Hi everyone, I've run into what looks like a bug i...
# ask-community
j
Hi everyone, I've run into what looks like a bug in Prefect Cloud. No tasks are running, yet this State Message is being reported:
Queued due to concurrency limits. The local process will attempt to run the task for the next 10 minutes, after which time it will be made available to other agents.
That string does not appear in the open-source part of Prefect, so it must be part of Prefect Cloud. The concurrency limit on that task is 10, and things were working until I changed some of Dask's configuration parameters to try to resolve an issue with it.

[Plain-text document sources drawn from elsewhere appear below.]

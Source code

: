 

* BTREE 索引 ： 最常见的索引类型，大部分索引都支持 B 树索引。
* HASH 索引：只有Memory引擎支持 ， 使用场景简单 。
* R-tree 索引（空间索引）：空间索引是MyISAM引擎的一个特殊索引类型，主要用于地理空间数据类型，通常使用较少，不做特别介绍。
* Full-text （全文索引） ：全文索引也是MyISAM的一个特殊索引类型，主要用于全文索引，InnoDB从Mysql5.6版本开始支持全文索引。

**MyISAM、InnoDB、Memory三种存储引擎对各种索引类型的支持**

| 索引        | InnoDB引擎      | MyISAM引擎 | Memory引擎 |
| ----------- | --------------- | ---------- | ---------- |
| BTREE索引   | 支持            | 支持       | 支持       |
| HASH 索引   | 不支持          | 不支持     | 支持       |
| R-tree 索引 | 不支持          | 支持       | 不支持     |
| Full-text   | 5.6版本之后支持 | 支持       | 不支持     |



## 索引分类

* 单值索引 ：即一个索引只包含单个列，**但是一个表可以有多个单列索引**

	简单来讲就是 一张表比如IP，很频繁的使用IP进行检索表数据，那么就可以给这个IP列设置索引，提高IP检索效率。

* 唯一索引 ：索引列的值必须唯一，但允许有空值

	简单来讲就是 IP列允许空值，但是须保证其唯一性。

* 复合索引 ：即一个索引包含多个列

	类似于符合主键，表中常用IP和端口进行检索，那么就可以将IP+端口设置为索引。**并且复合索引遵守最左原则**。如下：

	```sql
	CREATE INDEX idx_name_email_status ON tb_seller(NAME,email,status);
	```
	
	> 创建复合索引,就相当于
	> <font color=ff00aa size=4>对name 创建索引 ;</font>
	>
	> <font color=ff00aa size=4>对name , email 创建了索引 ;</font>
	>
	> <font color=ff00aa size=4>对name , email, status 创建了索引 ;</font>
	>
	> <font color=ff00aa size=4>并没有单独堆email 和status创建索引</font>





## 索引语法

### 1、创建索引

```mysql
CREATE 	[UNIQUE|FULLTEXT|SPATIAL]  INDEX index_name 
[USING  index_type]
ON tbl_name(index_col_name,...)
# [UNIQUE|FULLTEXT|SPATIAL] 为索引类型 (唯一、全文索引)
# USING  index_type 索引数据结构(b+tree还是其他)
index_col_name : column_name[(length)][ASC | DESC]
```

The most likely cause of the above message is that some error happened and it didn't get handled correctly. https://cloud.prefect.io/stockwell/flow-run/4460703d-3c91-4573-b85c-a4b001048999
k
Hey @Jeremy Phelps, could you try querying for the relevant tags and seeing if there are task runs in a running state? Something like:
Copy code
query{
  task (where: {tags: {_eq: []}}) {
    flow {
        id
        name
      }
    id
    name
    tags
    task_runs (where: {state: {_eq:"Running"}}) {
      id
      name
      state
    }
    }
  }
j
I filled in that query as:
Copy code
query{
  task (where: {tags: {_eq: ["staging"]}}) {
    flow {
        id
        name
      }
    id
    name
    tags
    task_runs (where: {state: {_eq:"Running"}}) {
      id
      name
      state
    }
    }
  }
...and it returned no tasks.
I also tried the tag for the production cluster and found nothing there (as it should be).
The agent's logs don't have any useful information either:
Copy code
[2021-07-16 13:12:55-0500] INFO - prefect.CloudFlowRunner | Beginning Flow run for 'demand-forecasting-delivery-scheduler'
[2021-07-16 13:12:55-0500] INFO - prefect.DaskExecutor | Connecting to an existing Dask cluster at <tcp://dask-scheduler:8786>
Logs from the Dask scheduler show that a client connected right when I started the flow run. But no tasks were forwarded to the workers.
n
Hi @Jeremy Phelps - can you run this query instead?
Copy code
query{
  task (where: {tags: {_eq: ["staging"]}}) {
    id
    name
    tags
    task_runs (where: {state: {_in:["Running", "Submitted", "Queued", "Cancelling", "Retrying", "Resume", "Paused"]}}) {
      id
      name
      state
    }
    }
  }
j
That also returns nothing.
n
Interesting... let me dig around and see what I can find
j
Taking off all the parameters after the
task
token returns something, but Slack won't let me send it.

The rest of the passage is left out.